そんな新装サミットストアで、正面口近くには完全セルフ支払機が並び、薄地のプラ袋やセロテープが完備された詰替えカウンターがある。不定形の空きスペースはイートインになっている。壁ぎわには、クーポン処理所とよろづ案内所とを兼ねたカウンターが設けられてある。そんな雰囲気の場所から、ボトルキャップだけをちまちまと集める小型ボックスが姿を消したのは当然とすら、私には思えた。
「いいえ、あります。どうぞこちらへ」
ショートカットの女性店員さんが指し示してくださったのは、裏口だった。
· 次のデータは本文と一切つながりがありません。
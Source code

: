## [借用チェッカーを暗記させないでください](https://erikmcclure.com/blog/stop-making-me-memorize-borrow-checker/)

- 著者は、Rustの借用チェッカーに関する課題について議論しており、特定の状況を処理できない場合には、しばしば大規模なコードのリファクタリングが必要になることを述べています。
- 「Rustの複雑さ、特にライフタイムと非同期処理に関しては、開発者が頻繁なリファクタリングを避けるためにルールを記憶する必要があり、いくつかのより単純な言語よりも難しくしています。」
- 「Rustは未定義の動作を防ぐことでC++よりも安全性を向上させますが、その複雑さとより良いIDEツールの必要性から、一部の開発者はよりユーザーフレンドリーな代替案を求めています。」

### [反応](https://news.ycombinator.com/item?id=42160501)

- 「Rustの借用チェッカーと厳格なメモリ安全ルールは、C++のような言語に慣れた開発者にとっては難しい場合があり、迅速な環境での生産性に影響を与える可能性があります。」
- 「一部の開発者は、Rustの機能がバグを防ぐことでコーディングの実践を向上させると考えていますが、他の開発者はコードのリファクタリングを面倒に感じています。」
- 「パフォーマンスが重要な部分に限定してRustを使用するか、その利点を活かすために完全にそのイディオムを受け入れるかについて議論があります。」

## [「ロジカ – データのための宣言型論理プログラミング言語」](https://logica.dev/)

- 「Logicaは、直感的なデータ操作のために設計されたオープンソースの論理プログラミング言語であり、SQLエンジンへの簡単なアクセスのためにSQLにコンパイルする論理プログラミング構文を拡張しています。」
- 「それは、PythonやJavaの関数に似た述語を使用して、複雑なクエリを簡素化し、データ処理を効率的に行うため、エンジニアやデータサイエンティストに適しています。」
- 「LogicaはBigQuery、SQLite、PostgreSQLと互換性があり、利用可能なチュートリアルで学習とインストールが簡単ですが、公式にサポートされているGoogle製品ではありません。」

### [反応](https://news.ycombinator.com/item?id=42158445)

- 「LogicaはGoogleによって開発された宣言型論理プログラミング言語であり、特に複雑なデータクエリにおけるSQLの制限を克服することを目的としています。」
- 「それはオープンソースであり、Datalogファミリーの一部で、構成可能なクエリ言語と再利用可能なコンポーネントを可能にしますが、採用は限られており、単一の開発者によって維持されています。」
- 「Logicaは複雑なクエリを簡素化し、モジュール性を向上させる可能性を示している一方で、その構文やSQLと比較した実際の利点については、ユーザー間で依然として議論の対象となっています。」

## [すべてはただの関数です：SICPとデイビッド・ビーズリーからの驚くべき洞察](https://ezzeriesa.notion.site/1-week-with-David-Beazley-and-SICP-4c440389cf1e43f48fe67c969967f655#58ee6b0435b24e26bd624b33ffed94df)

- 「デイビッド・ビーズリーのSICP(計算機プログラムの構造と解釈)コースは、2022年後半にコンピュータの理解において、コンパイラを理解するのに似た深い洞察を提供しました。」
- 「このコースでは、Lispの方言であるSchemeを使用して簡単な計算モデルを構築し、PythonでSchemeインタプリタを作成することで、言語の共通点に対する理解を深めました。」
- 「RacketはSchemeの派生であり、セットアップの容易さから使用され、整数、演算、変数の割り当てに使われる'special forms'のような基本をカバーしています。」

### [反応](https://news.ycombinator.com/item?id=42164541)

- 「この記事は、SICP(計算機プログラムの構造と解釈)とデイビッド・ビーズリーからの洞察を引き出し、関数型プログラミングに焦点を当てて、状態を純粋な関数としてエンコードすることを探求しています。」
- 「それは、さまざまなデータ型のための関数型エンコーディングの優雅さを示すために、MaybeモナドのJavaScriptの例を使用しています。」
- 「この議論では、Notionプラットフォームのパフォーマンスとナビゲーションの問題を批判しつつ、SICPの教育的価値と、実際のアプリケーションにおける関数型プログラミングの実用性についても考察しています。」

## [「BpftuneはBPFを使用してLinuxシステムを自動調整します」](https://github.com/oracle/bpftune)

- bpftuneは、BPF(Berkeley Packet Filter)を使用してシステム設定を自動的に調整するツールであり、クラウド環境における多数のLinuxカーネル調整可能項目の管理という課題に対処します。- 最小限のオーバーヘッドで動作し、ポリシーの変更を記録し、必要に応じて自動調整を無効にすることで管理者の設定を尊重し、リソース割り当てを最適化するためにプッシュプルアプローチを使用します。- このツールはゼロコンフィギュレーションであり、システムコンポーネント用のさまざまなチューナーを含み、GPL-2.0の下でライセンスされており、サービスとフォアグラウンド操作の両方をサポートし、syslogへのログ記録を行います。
正面口が面するサンロードとは直角に交わるサミット通りに面しているから、位置から申せば脇口か横口だ。バックヤードを経由した従業員専用口こそが正しくは裏口だろうが、客はこの脇口を通称裏口と称んできた。自動扉を出るとあんがい広い、ガード下のような薄暗いコンクリート打ちの、自転車駐輪場となっている。その隅っこに、飲料自動販売機サイズの容器回収ボックスと並んで、視慣れた小型ボックスはあった。
「わざわざご親切に、どうもありがとう」
女性店員さんに頭を下げて、自動扉を出る。作業服に身を包んで作業帽をかぶった六十年配の男性と眼が合った。あたりの片づけか清掃かの作業中だったらしい。
「あったァ、ここかァ」
「そうぞ、たくさん持って来てください」
柔和な笑顔だった。
「いやね、新装開店いらい、廃止になっちまったかと、思ってたんですよ。はいはい、これからはここへ、持ってまいります」
ポルポト政権時代の内戦の残骸で、カンボジアの農地には今でも無数の地雷が埋まっているという。農民ことに子どもたちの足が吹っとばされる事故が跡を絶たないという。義足はたいそう高価で、農民には入手困難だという。ましてや子どもサイズの義足は少なく、かりにあっても金属義足は重くて、子どもの足では使いこなせぬという。ヤクルトの研究所とどこやらの研究機関との協力で、樹脂材の軽量義足が開発されたという。ボトルキャップや、あとはヤクルトの空きボトルだったかが、再利用されて樹脂義足の材料になるのだという。
そんな貼紙を読んで、小型ボックスの存在を知ったのは、二十年も前のことだ。今でもその技術や活動が続いているのかどうかは、まったく知らない。だいいちそんな技術がほんとうに存在するものかどうかすら、本当のところは知らない。いつのころからか、貼紙を視なくなった。ただサミットストアの隅っこからは、ボトルキャップ専用の小型回収ボックスが消えたことはなかった。だから溜ると、投じてきた。半年に一度ほどか。もっと間遠だったろうか。
キャップだけでなく、切り離されてボトルの螺旋口に残る端っこも、爪先で脱がせてきた。素人眼には同じ材質と見える、おろしショウガや練りワサビのチューブの蓋も、蜂蜜ボトルの蓋も、台所用洗剤の詰替えボトルの蓋も、捨てなかった。そうして、クッソ暑かったこの夏の飲料のキャップすべてを集めたところで、たったこれだけだ。
ほんとうにカンボジア少年の脚の五ミリにでも、なれるのだろうか。なれるのだと信じたい。